> _INSTRUCTIONS TO FOLLOW_:
Look through the data below. Show each line where the string "Stats" occurs.

Saved entries

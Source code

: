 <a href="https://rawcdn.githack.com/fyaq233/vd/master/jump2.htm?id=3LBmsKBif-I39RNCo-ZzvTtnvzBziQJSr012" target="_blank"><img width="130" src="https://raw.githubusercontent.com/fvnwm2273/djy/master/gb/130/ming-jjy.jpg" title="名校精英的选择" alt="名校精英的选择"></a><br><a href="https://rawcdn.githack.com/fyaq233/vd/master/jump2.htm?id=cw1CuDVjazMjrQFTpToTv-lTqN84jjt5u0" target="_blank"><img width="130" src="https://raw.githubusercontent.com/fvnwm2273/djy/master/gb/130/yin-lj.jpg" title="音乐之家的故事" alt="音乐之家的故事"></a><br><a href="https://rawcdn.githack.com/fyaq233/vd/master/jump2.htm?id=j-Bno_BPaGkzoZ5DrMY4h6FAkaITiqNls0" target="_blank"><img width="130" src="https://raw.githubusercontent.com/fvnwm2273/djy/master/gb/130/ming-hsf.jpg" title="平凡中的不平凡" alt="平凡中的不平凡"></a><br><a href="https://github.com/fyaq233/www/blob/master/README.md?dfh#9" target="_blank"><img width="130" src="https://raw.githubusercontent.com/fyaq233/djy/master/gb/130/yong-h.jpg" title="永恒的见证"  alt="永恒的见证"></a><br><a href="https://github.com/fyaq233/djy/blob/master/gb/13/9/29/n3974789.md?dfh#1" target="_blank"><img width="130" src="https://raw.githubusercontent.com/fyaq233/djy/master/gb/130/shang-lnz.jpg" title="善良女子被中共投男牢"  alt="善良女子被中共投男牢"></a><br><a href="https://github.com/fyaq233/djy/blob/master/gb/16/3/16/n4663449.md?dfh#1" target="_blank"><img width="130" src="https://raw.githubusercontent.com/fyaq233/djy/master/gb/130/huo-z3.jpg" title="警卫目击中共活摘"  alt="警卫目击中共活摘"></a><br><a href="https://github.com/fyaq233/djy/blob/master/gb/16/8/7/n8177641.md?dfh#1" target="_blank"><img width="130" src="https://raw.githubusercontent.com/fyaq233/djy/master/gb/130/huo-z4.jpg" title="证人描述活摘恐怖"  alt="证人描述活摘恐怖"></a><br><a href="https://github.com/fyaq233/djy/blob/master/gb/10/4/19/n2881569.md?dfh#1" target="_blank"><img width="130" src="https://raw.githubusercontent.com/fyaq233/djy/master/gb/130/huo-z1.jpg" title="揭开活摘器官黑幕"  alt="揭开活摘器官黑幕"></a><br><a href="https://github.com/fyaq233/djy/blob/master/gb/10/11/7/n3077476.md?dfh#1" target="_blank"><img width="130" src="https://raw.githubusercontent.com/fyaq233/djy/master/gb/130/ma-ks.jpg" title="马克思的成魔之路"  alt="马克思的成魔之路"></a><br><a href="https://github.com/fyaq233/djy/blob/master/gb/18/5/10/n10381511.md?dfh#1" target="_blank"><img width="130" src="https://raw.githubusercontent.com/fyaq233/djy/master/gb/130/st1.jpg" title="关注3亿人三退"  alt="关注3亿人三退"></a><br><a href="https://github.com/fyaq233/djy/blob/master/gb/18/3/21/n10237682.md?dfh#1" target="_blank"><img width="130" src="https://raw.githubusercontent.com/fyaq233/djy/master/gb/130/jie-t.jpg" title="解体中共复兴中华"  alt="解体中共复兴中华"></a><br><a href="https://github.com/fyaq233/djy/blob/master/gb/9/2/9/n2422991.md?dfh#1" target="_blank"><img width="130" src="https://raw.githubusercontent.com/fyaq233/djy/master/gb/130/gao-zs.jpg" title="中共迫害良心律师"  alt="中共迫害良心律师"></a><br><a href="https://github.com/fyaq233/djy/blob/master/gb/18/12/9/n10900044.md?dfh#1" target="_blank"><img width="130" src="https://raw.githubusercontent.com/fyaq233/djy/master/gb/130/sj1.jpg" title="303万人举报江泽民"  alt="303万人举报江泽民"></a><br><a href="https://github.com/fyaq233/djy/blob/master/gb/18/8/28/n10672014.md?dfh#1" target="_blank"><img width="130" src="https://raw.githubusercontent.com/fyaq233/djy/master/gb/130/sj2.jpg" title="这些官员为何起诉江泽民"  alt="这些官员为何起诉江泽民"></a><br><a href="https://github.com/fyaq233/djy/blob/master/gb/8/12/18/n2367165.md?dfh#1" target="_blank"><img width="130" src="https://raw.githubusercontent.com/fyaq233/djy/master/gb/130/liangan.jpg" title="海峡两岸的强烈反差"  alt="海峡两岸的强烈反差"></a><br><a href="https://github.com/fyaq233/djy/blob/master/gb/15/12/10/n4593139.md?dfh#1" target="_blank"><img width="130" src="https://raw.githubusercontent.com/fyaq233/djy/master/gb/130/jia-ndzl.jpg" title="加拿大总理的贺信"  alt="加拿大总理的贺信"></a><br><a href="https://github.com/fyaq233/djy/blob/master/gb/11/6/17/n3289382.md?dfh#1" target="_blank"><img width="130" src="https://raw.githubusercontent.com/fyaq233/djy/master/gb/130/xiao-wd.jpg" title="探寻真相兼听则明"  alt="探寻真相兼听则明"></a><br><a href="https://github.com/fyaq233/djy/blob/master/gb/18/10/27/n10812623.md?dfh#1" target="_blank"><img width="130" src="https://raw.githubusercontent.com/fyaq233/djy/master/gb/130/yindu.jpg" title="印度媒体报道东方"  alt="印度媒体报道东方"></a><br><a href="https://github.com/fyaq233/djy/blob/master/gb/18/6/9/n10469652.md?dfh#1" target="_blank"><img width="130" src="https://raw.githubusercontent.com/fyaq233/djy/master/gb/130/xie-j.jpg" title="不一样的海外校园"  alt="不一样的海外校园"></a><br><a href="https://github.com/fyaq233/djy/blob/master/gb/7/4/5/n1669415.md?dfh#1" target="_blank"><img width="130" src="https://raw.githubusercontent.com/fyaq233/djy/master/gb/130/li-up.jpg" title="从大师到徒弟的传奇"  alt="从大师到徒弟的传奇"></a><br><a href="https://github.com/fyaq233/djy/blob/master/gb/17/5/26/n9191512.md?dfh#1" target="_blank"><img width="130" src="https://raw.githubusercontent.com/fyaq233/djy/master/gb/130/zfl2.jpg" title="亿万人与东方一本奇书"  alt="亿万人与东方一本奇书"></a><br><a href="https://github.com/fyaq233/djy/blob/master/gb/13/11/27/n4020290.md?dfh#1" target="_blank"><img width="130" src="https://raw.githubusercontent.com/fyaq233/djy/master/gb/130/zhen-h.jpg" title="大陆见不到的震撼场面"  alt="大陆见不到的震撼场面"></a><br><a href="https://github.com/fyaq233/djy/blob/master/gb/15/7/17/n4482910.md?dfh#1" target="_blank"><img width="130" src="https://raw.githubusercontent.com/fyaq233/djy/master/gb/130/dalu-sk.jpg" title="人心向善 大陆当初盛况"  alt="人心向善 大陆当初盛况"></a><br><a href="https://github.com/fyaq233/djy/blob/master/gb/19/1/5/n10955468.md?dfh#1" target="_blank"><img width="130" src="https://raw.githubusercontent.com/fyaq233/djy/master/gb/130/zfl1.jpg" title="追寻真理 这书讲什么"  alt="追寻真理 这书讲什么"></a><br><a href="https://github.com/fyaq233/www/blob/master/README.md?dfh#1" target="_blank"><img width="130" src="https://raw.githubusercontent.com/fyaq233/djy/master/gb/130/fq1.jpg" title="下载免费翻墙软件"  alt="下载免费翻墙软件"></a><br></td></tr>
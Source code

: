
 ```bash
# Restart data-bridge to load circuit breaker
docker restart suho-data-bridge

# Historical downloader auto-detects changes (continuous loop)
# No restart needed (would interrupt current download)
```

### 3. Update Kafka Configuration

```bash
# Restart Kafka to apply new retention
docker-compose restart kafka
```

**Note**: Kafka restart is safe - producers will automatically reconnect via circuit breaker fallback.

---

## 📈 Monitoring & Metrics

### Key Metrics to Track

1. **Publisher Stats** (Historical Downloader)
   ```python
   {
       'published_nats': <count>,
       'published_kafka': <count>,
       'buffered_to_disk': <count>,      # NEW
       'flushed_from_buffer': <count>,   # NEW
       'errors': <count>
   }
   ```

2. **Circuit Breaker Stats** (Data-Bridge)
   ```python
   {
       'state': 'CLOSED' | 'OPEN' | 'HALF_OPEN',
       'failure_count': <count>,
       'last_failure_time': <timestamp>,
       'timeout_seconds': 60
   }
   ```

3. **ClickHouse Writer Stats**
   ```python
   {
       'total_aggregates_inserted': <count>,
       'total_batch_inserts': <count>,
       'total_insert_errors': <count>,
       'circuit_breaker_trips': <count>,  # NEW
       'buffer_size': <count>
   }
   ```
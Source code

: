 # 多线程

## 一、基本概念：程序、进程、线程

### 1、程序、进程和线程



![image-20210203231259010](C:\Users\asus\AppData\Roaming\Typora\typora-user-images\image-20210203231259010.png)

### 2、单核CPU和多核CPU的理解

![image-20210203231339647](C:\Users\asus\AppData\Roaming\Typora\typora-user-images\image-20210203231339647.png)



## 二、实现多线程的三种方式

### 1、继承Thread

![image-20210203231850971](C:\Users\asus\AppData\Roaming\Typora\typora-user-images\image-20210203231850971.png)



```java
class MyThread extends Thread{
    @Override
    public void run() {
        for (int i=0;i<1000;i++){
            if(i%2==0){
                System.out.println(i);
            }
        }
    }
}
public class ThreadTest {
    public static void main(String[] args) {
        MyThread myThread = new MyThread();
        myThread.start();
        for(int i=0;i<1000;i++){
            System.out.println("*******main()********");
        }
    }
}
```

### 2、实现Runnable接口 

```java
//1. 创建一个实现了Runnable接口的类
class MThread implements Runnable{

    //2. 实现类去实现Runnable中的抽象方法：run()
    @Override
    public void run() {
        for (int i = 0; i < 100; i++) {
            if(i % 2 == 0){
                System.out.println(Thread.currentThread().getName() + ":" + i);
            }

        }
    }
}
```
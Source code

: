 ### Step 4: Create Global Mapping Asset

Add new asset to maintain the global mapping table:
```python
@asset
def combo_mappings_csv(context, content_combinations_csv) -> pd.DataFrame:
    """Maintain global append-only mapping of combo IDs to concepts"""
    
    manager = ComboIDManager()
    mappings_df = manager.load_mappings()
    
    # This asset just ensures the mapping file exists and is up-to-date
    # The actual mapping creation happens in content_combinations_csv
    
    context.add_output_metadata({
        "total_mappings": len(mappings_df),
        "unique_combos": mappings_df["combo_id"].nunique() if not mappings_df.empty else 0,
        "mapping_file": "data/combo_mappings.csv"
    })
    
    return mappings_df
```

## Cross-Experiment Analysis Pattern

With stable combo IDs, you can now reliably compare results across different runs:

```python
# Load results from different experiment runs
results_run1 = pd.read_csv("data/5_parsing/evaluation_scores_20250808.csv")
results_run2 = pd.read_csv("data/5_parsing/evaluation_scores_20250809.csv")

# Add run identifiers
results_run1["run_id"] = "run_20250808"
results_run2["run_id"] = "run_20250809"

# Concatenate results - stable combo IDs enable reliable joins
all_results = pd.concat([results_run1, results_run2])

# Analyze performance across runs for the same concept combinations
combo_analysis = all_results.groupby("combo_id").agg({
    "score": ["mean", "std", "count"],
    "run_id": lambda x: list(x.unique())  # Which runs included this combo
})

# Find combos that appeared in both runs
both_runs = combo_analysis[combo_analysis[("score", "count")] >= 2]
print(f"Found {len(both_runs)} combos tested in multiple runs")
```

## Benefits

> _EXPECTED ANSWER_:
1. **Publisher Stats** (Historical Downloader)
2. **Circuit Breaker Stats** (Data-Bridge)
3. **ClickHouse Writer Stats**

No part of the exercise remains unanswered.